## [What needs to be done]
Each line from the first down to the one containing "3. Passwortmanagement" should be returned exactly as it appears below.

Dataset excerpts
=======

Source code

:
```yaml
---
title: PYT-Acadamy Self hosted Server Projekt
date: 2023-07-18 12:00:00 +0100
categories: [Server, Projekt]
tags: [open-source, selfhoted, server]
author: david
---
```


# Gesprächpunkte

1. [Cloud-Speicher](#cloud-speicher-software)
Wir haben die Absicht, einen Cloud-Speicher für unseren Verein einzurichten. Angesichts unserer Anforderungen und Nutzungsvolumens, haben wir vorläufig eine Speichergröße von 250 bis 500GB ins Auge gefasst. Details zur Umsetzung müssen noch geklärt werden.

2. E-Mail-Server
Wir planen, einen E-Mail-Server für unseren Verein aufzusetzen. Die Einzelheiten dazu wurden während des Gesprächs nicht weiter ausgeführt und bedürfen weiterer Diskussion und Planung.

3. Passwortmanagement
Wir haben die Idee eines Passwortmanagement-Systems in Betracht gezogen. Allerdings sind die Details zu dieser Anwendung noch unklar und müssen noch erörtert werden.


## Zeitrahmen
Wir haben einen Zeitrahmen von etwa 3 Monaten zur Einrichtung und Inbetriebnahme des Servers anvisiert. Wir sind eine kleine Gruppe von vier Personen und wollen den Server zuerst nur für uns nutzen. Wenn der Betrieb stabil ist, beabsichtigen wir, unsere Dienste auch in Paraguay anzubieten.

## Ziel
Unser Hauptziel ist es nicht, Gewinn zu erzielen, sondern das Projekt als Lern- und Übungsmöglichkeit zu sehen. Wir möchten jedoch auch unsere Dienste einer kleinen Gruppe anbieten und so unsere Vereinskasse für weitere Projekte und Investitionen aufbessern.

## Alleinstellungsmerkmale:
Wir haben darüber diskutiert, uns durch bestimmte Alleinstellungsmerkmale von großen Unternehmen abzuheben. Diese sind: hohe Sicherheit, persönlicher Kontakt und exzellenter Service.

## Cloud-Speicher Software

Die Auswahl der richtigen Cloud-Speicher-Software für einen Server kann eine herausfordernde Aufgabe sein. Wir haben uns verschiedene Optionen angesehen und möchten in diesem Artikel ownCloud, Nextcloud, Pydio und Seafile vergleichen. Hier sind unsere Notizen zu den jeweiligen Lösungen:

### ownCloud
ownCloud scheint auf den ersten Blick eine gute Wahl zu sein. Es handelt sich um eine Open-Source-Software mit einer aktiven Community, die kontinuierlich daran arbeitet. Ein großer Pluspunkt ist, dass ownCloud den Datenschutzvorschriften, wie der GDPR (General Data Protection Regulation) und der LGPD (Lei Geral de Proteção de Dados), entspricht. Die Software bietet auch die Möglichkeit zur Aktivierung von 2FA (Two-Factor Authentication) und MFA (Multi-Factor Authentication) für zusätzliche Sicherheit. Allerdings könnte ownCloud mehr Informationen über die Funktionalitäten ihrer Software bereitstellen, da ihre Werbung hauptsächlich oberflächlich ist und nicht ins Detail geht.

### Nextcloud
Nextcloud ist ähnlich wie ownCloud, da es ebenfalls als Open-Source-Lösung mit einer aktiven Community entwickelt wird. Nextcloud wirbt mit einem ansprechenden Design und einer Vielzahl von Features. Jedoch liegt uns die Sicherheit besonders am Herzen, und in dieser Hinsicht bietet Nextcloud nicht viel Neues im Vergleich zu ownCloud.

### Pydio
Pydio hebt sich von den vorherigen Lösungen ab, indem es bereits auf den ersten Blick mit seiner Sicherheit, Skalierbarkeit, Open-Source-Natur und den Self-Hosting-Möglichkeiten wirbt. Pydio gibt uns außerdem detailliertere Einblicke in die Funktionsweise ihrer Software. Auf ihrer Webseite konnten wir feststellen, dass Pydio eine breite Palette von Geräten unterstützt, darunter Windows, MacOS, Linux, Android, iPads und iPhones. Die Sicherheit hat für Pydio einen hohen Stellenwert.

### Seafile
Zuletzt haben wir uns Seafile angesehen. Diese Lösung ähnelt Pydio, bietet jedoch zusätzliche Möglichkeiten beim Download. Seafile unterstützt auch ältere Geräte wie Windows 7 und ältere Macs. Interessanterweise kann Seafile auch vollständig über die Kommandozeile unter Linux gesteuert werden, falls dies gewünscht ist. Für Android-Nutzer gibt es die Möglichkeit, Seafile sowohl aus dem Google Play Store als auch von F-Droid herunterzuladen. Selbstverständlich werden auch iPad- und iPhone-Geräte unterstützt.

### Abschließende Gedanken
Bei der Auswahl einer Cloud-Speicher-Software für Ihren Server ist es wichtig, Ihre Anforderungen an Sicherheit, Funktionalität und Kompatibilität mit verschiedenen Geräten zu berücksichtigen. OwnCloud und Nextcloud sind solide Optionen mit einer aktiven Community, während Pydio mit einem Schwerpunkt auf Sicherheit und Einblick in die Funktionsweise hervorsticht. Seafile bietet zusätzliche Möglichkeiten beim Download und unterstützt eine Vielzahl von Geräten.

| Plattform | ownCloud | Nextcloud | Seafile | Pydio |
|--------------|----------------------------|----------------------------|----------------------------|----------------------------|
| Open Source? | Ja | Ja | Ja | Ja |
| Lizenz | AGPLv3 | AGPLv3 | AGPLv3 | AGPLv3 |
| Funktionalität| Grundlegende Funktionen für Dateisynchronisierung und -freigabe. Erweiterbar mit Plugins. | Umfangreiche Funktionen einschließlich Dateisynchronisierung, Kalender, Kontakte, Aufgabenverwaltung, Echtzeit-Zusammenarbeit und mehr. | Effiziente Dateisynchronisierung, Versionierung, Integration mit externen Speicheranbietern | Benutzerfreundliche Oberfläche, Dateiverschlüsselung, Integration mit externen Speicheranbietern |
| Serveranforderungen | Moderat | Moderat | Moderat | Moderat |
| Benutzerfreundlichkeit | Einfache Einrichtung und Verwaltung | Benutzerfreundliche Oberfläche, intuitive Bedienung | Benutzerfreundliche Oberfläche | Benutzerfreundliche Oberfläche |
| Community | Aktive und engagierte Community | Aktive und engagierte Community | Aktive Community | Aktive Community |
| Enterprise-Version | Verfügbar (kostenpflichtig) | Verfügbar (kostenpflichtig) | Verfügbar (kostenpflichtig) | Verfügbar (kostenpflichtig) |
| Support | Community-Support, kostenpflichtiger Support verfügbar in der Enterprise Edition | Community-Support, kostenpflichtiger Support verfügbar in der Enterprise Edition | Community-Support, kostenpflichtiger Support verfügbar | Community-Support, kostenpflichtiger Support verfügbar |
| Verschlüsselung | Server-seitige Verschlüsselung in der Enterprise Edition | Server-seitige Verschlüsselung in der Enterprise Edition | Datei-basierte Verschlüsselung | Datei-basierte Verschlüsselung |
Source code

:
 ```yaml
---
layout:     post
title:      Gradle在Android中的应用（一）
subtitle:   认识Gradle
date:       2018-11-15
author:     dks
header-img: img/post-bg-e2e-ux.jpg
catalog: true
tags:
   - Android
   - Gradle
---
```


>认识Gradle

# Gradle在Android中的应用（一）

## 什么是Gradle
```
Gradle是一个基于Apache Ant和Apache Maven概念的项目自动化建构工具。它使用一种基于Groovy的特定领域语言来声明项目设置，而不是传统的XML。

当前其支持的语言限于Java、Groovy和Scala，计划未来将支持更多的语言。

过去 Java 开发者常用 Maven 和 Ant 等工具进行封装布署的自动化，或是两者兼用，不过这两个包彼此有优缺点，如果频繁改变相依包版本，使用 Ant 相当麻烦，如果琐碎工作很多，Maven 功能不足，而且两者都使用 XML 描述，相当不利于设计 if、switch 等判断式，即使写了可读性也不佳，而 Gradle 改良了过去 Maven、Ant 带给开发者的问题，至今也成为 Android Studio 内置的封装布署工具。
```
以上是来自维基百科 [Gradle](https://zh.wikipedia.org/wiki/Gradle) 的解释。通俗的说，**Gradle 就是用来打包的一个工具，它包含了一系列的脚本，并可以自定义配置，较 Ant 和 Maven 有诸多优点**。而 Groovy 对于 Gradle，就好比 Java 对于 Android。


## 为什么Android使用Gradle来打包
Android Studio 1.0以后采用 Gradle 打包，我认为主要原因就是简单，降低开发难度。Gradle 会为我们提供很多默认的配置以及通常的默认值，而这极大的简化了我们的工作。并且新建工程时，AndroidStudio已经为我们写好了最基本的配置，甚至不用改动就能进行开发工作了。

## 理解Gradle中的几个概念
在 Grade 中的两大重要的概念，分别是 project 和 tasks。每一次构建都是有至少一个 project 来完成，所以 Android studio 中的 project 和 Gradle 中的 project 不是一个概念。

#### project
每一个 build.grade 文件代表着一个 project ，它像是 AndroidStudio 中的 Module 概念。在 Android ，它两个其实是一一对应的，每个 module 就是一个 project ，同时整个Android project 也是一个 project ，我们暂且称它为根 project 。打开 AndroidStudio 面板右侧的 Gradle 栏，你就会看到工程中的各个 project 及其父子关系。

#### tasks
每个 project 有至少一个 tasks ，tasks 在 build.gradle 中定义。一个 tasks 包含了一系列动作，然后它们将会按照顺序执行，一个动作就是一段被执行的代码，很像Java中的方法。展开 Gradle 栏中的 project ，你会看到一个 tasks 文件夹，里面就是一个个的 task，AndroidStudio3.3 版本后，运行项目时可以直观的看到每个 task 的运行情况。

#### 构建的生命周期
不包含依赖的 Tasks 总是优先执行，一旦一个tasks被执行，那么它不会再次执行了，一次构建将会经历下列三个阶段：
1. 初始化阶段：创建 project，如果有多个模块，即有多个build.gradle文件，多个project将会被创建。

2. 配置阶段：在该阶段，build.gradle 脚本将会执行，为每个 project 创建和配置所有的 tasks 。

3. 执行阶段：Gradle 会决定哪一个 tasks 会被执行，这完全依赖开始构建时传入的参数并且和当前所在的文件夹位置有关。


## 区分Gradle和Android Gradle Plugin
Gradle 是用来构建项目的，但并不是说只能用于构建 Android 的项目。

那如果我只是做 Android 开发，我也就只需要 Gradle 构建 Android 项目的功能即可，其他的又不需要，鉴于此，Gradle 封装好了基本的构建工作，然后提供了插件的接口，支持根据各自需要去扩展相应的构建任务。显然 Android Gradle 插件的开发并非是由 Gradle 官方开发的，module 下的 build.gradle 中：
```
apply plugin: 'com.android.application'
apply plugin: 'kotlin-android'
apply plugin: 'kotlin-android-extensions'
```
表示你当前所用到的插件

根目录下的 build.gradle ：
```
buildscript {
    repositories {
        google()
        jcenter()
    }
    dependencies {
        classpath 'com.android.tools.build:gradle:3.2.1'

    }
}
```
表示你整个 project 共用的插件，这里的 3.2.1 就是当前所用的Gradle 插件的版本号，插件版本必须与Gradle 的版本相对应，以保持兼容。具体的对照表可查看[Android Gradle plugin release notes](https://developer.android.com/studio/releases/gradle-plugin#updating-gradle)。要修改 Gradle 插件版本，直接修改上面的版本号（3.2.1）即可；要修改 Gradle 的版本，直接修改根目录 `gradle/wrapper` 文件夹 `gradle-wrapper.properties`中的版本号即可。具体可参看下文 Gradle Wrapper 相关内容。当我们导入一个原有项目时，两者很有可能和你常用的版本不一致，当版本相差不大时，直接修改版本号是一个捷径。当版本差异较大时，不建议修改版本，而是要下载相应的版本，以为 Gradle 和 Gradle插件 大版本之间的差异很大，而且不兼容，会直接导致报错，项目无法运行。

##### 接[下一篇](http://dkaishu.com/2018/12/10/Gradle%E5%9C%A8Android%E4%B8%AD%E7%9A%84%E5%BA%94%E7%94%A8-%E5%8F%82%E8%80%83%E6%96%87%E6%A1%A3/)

=======

## [Your response]
Source code

:
```yaml
---
title: PYT-Acadamy Self hosted Server Projekt
date: 2023-07-18 12:00:00 +0100
categories: [Server, Projekt]
tags: [open-source, selfhoted, server]
author: david
---
```


# Gesprächpunkte

1. [Cloud-Speicher](#cloud-speicher-software)
Wir haben die Absicht, einen Cloud-Speicher für unseren Verein einzurichten. Angesichts unserer Anforderungen und Nutzungsvolumens, haben wir vorläufig eine Speichergröße von 250 bis 500GB ins Auge gefasst. Details zur Umsetzung müssen noch geklärt werden.

2. E-Mail-Server
Wir planen, einen E-Mail-Server für unseren Verein aufzusetzen. Die Einzelheiten dazu wurden während des Gesprächs nicht weiter ausgeführt und bedürfen weiterer Diskussion und Planung.

3. Passwortmanagement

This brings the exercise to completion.